Data for the task:
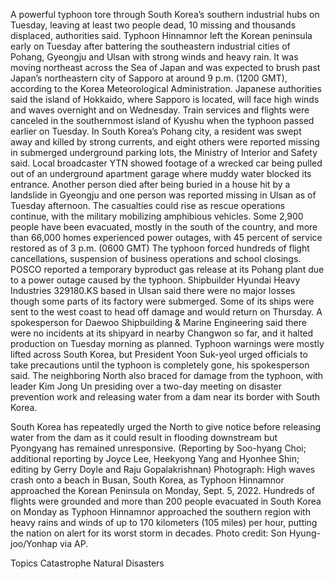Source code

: A powerful typhoon tore through South Korea’s southern industrial hubs on Tuesday, leaving at least two people dead, 10 missing and thousands displaced, authorities said.
Typhoon Hinnamnor left the Korean peninsula early on Tuesday after battering the southeastern industrial cities of Pohang, Gyeongju and Ulsan with strong winds and heavy rain.
It was moving northeast across the Sea of Japan and was expected to brush past Japan’s northeastern city of Sapporo at around 9 p.m. (1200 GMT), according to the Korea Meteorological Administration.
Japanese authorities said the island of Hokkaido, where Sapporo is located, will face high winds and waves overnight and on Wednesday. Train services and flights were canceled in the southernmost island of Kyushu when the typhoon passed earlier on Tuesday.
In South Korea’s Pohang city, a resident was swept away and killed by strong currents, and eight others were reported missing in submerged underground parking lots, the Ministry of Interior and Safety said.
Local broadcaster YTN showed footage of a wrecked car being pulled out of an underground apartment garage where muddy water blocked its entrance.
Another person died after being buried in a house hit by a landslide in Gyeongju and one person was reported missing in Ulsan as of Tuesday afternoon.
The casualties could rise as rescue operations continue, with the military mobilizing amphibious vehicles.
Some 2,900 people have been evacuated, mostly in the south of the country, and more than 66,000 homes experienced power outages, with 45 percent of service restored as of 3 p.m. (0600 GMT)
The typhoon forced hundreds of flight cancellations, suspension of business operations and school closings.
POSCO reported a temporary byproduct gas release at its Pohang plant due to a power outage caused by the typhoon.
Shipbuilder Hyundai Heavy Industries 329180.KS based in Ulsan said there were no major losses though some parts of its factory were submerged. Some of its ships were sent to the west coast to head off damage and would return on Thursday.
A spokesperson for Daewoo Shipbuilding & Marine Engineering said there were no incidents at its shipyard in nearby Changwon so far, and it halted production on Tuesday morning as planned.
Typhoon warnings were mostly lifted across South Korea, but President Yoon Suk-yeol urged officials to take precautions until the typhoon is completely gone, his spokesperson said.
The neighboring North also braced for damage from the typhoon, with leader Kim Jong Un presiding over a two-day meeting on disaster prevention work and releasing water from a dam near its border with South Korea.

South Korea has repeatedly urged the North to give notice before releasing water from the dam as it could result in flooding downstream but Pyongyang has remained unresponsive.
(Reporting by Soo-hyang Choi; additional reporting by Joyce Lee, Heekyong Yang and Hyonhee Shin; editing by Gerry Doyle and Raju Gopalakrishnan)
Photograph: High waves crash onto a beach in Busan, South Korea, as Typhoon Hinnamnor approached the Korean Peninsula on Monday, Sept. 5, 2022. Hundreds of flights were grounded and more than 200 people evacuated in South Korea on Monday as Typhoon Hinnamnor approached the southern region with heavy rains and winds of up to 170 kilometers (105 miles) per hour, putting the nation on alert for its worst storm in decades. Photo credit: Son Hyung-joo/Yonhap via AP.

Topics
Catastrophe
Natural Disasters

Task to complete: Your answer should be the lines above from the one containing "It was moving" through the one containing "In South Korea’s", copied exactly and with both ends kept.

Output of the task:
It was moving northeast across the Sea of Japan and was expected to brush past Japan’s northeastern city of Sapporo at around 9 p.m. (1200 GMT), according to the Korea Meteorological Administration.
Japanese authorities said the island of Hokkaido, where Sapporo is located, will face high winds and waves overnight and on Wednesday. Train services and flights were canceled in the southernmost island of Kyushu when the typhoon passed earlier on Tuesday.
In South Korea’s Pohang city, a resident was swept away and killed by strong currents, and eight others were reported missing in submerged underground parking lots, the Ministry of Interior and Safety said.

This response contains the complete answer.